Hace unos días leí una noticia que me estremeció. Tal vez me estremeció por un corporativismo activo, ya que me tocó eso que llamamos la fibra, y que se localiza en el interior de nuestra interioridad, que debe ser un lugar invisible muy cercano al corazón, o al intelecto, quién sabe. La noticia explicaba con todo lujo de detalles los miles de ordenadores portátiles que se pierden en los aeropuertos norteamericanos todas las semanas, más de doce mil, situándose el de Los Ángeles como líder de este escalafón con más de mil. Lo curioso de este dato no reside en el número de pérdidas, que si tenemos en cuenta los pasajeros que desfilan a lo largo de la semana por los aeropuertos de los Estados Unidos cargados con un ordenador portátil debe ser minúsculo porcentualmente. Lo curioso es que casi el 70% de los ordenadores perdidos jamás son reclamados, como esos perros y gatos que, desgraciadamente, inundan nuestras calles durantes los meses de verano, son abandonados, repudiados, olvidados por sus propietarios. Curiosamente, el mismo artículo indicaba que más del 60% de esos portátiles contenían información confidencial, de gran importancia en algunos casos, de las empresas a las que pertenecen sus respectivos y olvidadizos dueños.
Comprendan que me estremeciera la noticia, ya que mantengo una relación muy intensa –amistosa/laboral, no hay sexo de por medio, por quién me toman- con mi ordenador portátil. Y tal vez no sea la excepción, que imagino a otros muchos y muchas como yo, que tampoco me considero un bicho raro. Las denominadas cámaras digitales han propiciado que apenas traslademos al papel las fotografías que tomamos de nuestros hijos, de nuestras parejas, familiares y amigos. Por la velocidad en la que andamos metidos, o por pereza, en la mayoría de las ocasiones no nos aseguramos de guardar esas fotografías en un CD u otro tipo de almacenador de datos, le confiamos nuestros recuerdos, nuestra memoria, al ordenador. De igual manera sucede con todos los textos que escribimos o con esos power point familiares con edulcorada banda sonora.
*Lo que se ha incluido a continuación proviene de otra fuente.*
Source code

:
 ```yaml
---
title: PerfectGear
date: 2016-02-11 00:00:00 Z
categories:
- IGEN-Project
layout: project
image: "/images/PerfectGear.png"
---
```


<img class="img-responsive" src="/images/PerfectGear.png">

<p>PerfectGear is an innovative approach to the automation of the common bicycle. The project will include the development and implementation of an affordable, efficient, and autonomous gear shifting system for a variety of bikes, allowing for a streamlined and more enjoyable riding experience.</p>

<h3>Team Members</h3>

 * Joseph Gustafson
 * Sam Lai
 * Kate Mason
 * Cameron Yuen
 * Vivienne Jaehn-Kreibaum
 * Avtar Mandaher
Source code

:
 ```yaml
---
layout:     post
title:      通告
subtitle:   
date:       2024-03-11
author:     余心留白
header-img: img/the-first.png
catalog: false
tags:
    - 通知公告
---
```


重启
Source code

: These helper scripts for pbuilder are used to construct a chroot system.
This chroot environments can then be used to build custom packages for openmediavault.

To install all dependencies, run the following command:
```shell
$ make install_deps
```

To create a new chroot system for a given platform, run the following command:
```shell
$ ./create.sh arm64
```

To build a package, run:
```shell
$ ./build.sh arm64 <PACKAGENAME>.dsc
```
En gran medida, tal y como sucede con la agenda del teléfono móvil o con nuestras citas personales o profesionales, le hemos confiado buena parte de nuestra memoria a la tecnología. ¿Qué sucede cuándo la tecnología falla –que falla más de la cuenta- o, simplemente, se pierde?
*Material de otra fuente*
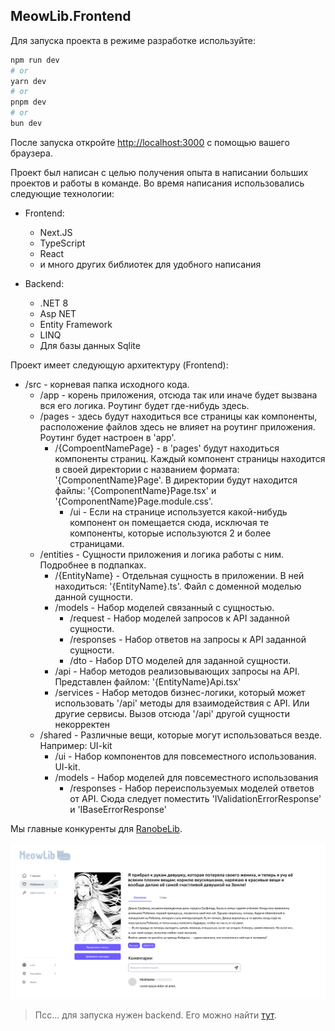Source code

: ## MeowLib.Frontend

Для запуска проекта в режиме разработке используйте:

```bash
npm run dev
# or
yarn dev
# or
pnpm dev
# or
bun dev
```

После запуска откройте [http://localhost:3000](http://localhost:3000) с помощью вашего браузера.

Проект был написан с целью получения опыта в написании больших проектов и работы в команде. Во время написания использовались следующие технологии:
* Frontend: 
  * Next.JS
  * TypeScript
  * React
  * и много других библиотек для удобного написания

* Backend: 
  * .NET 8
  * Asp NET
  * Entity Framework
  * LINQ
  * Для базы данных Sqlite

Проект имеет следующую архитектуру (Frontend):
* /src - корневая папка исходного кода.
  * /app - корень приложения, отсюда так или иначе будет вызвана вся его логика. Роутинг будет где-нибудь здесь.
  * /pages - здесь будут находиться все страницы как компоненты, расположение файлов здесь не влияет на роутинг приложения. Роутинг будет настроен в 'app'.
    * /{CompoentNamePage} - в 'pages' будут находиться компоненты страниц. Каждый компонент страницы находится в своей директории с названием формата: '{ComponentName}Page'. В директории будут находится файлы: '{ComponentName}Page.tsx' и '{ComponentName}Page.module.css'.
      * /ui - Если на странице используется какой-нибудь компонент он помещается сюда, исключая те компоненты, которые используются 2 и более страницами.
  * /entities - Сущности приложения и логика работы с ним. Подробнее в подпапках.
    * /{EntityName} - Отдельная сущность в приложении. В ней находиться: '{EntityName}.ts'. Файл с доменной моделью данной сущности.
     * /models - Набор моделей связанный с сущностью.
       * /request - Набор моделей запросов к API заданной сущности.
       * /responses - Набор ответов на запросы к API заданной сущности.
       * /dto - Набор DTO моделей для заданной сущности.
     * /api - Набор методов реализовывающих запросы на API. Представлен файлом: '{EntityName}Api.tsx'
    * /services - Набор методов бизнес-логики, который может использовать '/api' методы для взаимодействия с API. Или другие сервисы. Вызов отсюда '/api' другой сущности некорректен
  * /shared - Различные вещи, которые могут использоваться везде. Например: UI-kit
      * /ui - Набор компонентов для повсеместного использования. UI-kit.
      * /models - Набор моделей для повсеместного использования
        * /responses - Набор переиспользуемых моделей ответов от API. Сюда следует поместить 'IValidationErrorResponse' и 'IBaseErrorResponse'
                
Мы главные конкуренты для [RanobeLib](https://ranobelib.me/).

![BookPage.png](.github/BookPage.png)

> Псс... для запуска нужен backend. Его можно найти [тут](https://github.com/ProjectMeowInc/MeowLib.Backend).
Si partimos de los datos semanales que nos ofrece el artículo citado, en sólo unos meses podemos imaginar una gigantesca nave repleta, del suelo al techo, con los ordenadores portátiles olvidados. Una representación tecnológica, de última generación, de esa biblioteca vaticana y apabullante que nos mostró Carlos Ruiz Zafón en su celebérrima novela. El paraíso de la memoria perdida –no está mal como título para lo que sea-. Cientos de miles de ordenadores que conservan en las entrañas de su disco duro las fotografías más íntimas, nacimiento de hijos, cumpleaños, la primera novia, jugueteos sexuales, las páginas visitadas, o poemas, relatos y novelas, expedientes confidenciales, planos y números, acusaciones, verdades, secretos. Todo aquello que sus propietarios creían guardado en la memoria, la memoria externa que la informática nos ofrece, amontonado en las afueras del olvido. ¿Por qué la mayoría reniegan de su memoria, por qué no quieren volver a saber nada de sus ordenadores personales? También podemos imaginar, desde la picardía ibérica, a todos los familiares de los trabajadores de los aeropuertos norteamericanos estrenando portátiles seminuevos cada semana u ofreciéndolos por Ebay a precios irrisorios. En cualquier caso, llevo ya un tiempo dándole vueltas a esto de la memoria, ese elemento extraño e interno que vamos engordando y adelgazando a lo largo de nuestras vidas. Un compendio de nuestras vivencias, de nuestros sufrimientos y alegrías, de los buenos y malos momentos, que más de uno quisiéramos ordenar y clasificar a nuestro antojo, y que sólo el tiempo cuenta con esa posibilidad. Ante eso, sólo nos cabe vivir el presente sin temor al recuerdo.